A yawn forced its way out of Lobert’s mouth as he stretched his arms, filling up his lungs with recycled air. He had dimmed the lights in the laboratory, the roof panels emitting a weak glow. Normally the piercing lights gave him a headache, but the gloom was just making him sleepy. In the near darkness the glass and metal of assorted scientific equipment glimmered on the racks around the walls, reflecting the calm blue light that emanated from his workstation. In cages sedated animals slept, unaware of Lobert and his dust monkey, who walked up and down the cages, peering in at the captives with curiosity. It was late evening on Taurus Delta, and the laboratory was deserted apart from Lobert. His antisocial tendencies led him use the lab in his free time, so as to avoid human contact. His experiment was frustrating him; nothing seemed to be working the way it should. He pushed the tubes and flasks into the auto cleaner, wiping his tech-slate clear of scrawled calculations and messy notes. A noise broke the silence, making him jump. He turned to see a figure silhouetted in the harsh light of the corridor. The dust monkey crept into a gap between the cages watching the visitor.
“ Who’s there?” He asked the figure. The person walked into the room, the lab door sliding closed, returning the room to its darkened state.
“It’s me, Xan.” As his eyes adjusted, Lobert recognised the man’s Asian face and sleek dark hair. Xan perched on the bench near Lobert’s. “Working late again?” Lobert nodded. Xan Attol was the only person on the base that ever talked to him like he was a human. However, Xan wasn’t his friend. He treated Lobert like a child that needed help, which made him feel even more pathetic than the insults Findus and the others heaped upon him. He tried to look busy, fiddling with the equipment on the bench. “Anyway”, Xan continued, “I wanted to show you this.” He reached into his pocket and produced a memory film, which he handed to Lobert, who pressed the slip of material onto the tech-slate. Files and information flashed up on the screen. Lobert studied the symbols with mild interest.
“What is it?”
“It’s a code I came up with today, it should recalibrate our equipment by 0.00127 degrees of efficiency in relation to the atmospheric differential of Taurus Delta.” Xan smiled proudly.
“Why are you showing me? You should take this to Skiller.”
“Well I was going to but, well, I know you’ve hit a dead end and I thought you might like to use it a bit before I upload it on the central computer.” Lobert turned away so Xan wouldn’t see his annoyance. He hated being pitied.
“Yeah it will probably help my work’, he muttered.
“Well, you keep hold of that film, I’ll hand the code in formally in a couple of weeks. Glad I could give you a hand.” He left Lobert alone in the laboratory.
The dust monkey, sensing he could come out, trotted across the floor and jump up onto the work surface, sitting opposite Lobert. The scientist scowled at the screen. As much as it angered him, he needed any help he could get.
The days passed a little more easily now that Lobert had the dust monkey to keep his company, which he had named Philip. He had managed to persuade the computer that he needed the monkey for his work, but she wasn’t one hundred per cent satisfied, and let him know this at regular intervals. All specimens from the planet’s surface were to be kept in quarantine in the laboratories by the rules of the UEAD, so Philip had to be carefully kept a secret. Stein added Xan’s code to his work, but it didn’t seem to do much good. His results were more detailed than before, but he still hadn’t made much progress. Everything carried on as normal, with Philip living off scraps of food Lobert smuggled out of the dining hall. Everything was normal, that is, until the day of the accident.
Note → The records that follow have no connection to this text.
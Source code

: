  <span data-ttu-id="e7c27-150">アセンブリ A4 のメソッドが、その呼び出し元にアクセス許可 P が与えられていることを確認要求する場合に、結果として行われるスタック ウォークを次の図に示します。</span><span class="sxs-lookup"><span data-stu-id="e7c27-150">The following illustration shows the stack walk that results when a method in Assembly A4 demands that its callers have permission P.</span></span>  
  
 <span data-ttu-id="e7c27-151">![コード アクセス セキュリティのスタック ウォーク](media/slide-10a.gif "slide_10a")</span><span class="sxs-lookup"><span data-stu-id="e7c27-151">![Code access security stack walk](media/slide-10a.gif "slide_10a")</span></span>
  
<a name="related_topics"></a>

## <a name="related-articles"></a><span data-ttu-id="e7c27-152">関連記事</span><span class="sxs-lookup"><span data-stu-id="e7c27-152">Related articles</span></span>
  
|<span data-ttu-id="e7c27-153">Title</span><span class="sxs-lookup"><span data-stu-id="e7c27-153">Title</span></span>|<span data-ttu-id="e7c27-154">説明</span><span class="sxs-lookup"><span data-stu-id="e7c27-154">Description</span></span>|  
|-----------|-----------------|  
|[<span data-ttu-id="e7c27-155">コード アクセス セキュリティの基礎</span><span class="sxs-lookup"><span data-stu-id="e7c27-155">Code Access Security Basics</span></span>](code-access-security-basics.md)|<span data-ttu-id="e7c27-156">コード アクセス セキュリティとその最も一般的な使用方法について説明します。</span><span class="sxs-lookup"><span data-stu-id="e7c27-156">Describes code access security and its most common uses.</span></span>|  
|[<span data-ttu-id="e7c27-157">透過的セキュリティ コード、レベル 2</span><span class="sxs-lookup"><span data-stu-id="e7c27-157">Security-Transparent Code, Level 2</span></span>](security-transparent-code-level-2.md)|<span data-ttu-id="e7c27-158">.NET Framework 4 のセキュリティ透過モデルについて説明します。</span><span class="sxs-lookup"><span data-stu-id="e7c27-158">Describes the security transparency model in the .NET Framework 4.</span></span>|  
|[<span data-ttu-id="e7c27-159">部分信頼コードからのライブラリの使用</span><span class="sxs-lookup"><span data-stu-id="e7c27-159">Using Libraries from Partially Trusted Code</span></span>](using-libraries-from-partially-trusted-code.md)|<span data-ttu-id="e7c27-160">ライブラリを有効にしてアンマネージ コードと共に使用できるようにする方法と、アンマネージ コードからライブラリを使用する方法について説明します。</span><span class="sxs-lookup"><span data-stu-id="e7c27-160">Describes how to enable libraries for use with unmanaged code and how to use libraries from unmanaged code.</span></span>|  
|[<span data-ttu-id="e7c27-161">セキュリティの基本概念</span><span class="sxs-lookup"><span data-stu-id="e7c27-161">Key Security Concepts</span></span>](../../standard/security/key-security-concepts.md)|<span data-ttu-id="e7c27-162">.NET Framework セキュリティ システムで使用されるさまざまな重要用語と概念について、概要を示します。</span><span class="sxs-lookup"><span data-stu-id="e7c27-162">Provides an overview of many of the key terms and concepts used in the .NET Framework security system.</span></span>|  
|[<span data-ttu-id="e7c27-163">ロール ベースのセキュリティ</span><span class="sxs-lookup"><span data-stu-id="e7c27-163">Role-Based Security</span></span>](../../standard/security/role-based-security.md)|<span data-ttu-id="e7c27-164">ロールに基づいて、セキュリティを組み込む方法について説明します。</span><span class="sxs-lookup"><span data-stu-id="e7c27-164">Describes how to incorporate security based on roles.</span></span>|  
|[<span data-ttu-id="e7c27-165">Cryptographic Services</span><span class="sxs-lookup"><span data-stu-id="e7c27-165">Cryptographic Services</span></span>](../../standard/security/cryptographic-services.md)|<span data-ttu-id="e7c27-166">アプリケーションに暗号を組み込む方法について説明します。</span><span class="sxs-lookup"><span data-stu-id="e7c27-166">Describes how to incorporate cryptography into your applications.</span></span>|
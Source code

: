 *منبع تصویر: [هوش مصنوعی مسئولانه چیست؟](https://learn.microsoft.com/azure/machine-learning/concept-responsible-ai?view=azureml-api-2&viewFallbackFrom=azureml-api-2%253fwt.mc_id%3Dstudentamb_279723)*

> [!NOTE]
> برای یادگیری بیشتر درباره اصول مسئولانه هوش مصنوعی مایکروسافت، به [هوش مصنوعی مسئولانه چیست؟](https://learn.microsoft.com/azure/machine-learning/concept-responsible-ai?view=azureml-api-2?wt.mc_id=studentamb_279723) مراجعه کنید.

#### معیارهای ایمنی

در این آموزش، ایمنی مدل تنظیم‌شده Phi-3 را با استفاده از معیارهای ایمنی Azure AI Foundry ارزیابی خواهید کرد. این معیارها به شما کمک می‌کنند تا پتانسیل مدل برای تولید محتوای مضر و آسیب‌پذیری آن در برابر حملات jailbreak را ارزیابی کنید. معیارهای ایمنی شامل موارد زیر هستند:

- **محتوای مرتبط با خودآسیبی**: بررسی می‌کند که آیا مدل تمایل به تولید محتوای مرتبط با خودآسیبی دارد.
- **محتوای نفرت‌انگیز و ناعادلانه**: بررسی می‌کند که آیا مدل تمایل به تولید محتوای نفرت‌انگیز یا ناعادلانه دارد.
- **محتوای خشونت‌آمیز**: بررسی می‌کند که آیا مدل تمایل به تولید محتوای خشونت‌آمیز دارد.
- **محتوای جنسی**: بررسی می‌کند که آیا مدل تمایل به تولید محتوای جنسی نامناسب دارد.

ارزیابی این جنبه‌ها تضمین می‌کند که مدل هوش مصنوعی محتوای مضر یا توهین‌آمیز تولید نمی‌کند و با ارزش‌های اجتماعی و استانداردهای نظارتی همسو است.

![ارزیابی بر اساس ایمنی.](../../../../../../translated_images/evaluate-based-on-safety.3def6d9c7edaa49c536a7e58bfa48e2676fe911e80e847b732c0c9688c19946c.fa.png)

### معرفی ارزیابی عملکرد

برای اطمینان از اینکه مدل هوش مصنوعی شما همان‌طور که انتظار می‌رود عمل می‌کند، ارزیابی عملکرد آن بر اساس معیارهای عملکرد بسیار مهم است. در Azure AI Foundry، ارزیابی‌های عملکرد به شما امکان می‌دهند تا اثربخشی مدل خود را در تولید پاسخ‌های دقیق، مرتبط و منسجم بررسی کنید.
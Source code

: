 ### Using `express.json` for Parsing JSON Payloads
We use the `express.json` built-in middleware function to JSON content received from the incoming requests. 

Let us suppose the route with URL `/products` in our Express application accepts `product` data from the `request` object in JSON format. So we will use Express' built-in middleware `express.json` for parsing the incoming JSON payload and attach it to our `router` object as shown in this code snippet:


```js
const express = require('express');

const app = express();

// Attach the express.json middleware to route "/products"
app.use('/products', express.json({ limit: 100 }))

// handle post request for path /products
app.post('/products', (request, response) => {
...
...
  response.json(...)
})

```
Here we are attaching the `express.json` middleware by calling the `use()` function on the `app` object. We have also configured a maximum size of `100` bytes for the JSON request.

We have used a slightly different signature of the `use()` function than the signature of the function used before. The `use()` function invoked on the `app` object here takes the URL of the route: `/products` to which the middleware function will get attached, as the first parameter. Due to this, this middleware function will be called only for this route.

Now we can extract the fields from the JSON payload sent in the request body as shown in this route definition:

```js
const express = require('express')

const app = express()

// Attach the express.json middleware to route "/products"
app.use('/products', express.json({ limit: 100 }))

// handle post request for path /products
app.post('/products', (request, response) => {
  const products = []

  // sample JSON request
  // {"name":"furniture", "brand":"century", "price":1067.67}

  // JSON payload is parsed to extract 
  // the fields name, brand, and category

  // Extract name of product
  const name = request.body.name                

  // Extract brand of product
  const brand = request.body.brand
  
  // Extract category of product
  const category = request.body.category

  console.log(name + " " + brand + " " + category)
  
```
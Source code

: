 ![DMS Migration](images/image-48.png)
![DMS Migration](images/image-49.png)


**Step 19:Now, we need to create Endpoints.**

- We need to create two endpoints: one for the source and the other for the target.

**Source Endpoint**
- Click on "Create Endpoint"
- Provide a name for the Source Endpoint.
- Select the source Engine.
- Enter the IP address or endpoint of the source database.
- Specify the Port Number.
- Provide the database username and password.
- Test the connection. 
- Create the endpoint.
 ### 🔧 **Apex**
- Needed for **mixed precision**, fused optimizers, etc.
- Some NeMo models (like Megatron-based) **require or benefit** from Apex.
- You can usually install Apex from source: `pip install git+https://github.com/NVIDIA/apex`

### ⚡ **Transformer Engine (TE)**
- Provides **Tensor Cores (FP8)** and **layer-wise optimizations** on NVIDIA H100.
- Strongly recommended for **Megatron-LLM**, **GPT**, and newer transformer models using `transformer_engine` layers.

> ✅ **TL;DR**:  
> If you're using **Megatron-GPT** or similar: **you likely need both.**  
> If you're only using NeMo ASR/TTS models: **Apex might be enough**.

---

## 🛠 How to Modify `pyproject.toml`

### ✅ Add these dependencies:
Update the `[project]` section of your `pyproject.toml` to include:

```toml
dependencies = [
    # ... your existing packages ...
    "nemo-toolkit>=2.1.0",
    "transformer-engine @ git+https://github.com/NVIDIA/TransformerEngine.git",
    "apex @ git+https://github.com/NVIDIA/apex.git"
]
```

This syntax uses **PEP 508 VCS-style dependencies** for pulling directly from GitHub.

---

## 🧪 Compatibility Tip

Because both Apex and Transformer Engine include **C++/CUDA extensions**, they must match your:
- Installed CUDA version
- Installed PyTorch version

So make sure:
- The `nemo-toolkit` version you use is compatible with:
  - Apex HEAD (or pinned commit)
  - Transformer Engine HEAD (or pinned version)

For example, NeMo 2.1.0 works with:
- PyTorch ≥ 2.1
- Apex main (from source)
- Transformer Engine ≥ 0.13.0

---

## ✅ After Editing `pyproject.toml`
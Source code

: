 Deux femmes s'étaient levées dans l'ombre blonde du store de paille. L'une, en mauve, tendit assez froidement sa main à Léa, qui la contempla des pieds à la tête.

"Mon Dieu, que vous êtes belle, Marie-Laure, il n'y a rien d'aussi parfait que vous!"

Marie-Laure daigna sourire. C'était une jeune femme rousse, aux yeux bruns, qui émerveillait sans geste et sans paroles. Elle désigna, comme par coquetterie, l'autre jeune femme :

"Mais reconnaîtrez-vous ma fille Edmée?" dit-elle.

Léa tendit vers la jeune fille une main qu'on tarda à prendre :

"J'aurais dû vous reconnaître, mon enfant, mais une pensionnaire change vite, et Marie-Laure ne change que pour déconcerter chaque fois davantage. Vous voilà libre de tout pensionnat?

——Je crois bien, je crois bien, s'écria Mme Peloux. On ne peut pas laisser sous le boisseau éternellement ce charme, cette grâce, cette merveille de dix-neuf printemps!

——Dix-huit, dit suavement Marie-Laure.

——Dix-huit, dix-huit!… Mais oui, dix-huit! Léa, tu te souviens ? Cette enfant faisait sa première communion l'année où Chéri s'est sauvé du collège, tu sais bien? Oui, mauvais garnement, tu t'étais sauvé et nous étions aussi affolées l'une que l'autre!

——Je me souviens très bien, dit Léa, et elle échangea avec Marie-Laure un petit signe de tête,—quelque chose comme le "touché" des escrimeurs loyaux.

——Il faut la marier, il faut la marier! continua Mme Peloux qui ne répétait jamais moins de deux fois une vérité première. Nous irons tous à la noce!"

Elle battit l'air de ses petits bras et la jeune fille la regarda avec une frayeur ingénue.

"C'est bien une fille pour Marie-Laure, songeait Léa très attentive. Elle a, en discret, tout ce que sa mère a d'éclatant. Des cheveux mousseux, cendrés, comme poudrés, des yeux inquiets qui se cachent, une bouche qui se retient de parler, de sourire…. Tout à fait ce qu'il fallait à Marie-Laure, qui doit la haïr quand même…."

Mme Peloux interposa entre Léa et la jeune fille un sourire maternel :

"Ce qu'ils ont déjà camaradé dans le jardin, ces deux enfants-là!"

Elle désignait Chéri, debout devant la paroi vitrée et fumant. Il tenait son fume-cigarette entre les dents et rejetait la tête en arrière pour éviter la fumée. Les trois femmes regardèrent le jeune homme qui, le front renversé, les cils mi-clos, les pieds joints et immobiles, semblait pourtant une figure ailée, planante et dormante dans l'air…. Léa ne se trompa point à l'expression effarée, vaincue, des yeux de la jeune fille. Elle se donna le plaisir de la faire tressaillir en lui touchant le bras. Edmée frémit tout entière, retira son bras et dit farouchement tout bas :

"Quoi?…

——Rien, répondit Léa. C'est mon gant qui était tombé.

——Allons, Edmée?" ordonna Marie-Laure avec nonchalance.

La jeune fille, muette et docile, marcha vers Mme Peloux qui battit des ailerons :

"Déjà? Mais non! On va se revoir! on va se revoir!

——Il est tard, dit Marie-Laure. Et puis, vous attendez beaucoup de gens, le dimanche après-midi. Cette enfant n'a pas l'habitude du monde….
Lobert was walking out in the dome, checking his plants. It had been almost a week since Xan gave him his breakthrough code and he still had nothing to show for it. Philip sat on a rock, watching him in the milky sunlight, his eight eyes blinking in a hypnotic fashion. Lobert turned to check his creepers and as he did, he tripped on a boulder. As he hit the ground two things happened. Firstly, the helmet of his bubble suit cracked and split in half, the fragility of the headpiece caused by a Mister Herbert Edgar, the engineer at Cyron Astro-Industries responsible for safety testing the helmet. Mister Edgar had gone on his tea break three minutes too early on the day the helmet was being tested, thus resulting in the hairline fracture in the glass going unnoticed until the very moment it struck the ground. The second thing to happen was that Lobert took a deep choking breath of the planet’s air as a rock directly beneath his chest knocked the wind out of him.
This is it, thought Lobert, awaiting the oncoming implosion of his skull, caused by the toxic gases and lack of oxygen. Lobert stein, your time is up, he concluded.
But his seemingly inevitable death did not come. He breathed out. And then in again. Realisation slowly leaked into his mind, a glass slowly filling. Somehow, he had done it. He was breathing the planet’s air.